**Data under study:**
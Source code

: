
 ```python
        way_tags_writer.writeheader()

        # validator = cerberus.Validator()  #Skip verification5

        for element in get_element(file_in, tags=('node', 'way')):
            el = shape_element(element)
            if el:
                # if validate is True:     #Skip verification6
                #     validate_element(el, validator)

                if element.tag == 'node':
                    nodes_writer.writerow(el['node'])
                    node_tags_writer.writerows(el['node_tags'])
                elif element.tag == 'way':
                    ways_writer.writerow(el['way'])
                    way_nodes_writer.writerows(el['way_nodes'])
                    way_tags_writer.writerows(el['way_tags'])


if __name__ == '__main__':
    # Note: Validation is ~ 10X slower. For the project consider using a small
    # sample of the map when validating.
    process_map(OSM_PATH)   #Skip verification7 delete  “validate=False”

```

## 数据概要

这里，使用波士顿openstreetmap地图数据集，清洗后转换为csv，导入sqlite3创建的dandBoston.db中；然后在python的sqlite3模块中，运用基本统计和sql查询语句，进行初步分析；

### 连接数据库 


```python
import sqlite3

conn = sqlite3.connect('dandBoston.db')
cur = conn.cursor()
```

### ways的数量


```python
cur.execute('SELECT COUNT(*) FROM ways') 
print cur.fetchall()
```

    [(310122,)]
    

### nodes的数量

**What you will do:** If a line in the listing contains the string "conn", count it; then give only the number of such lines.

**Task response:** 2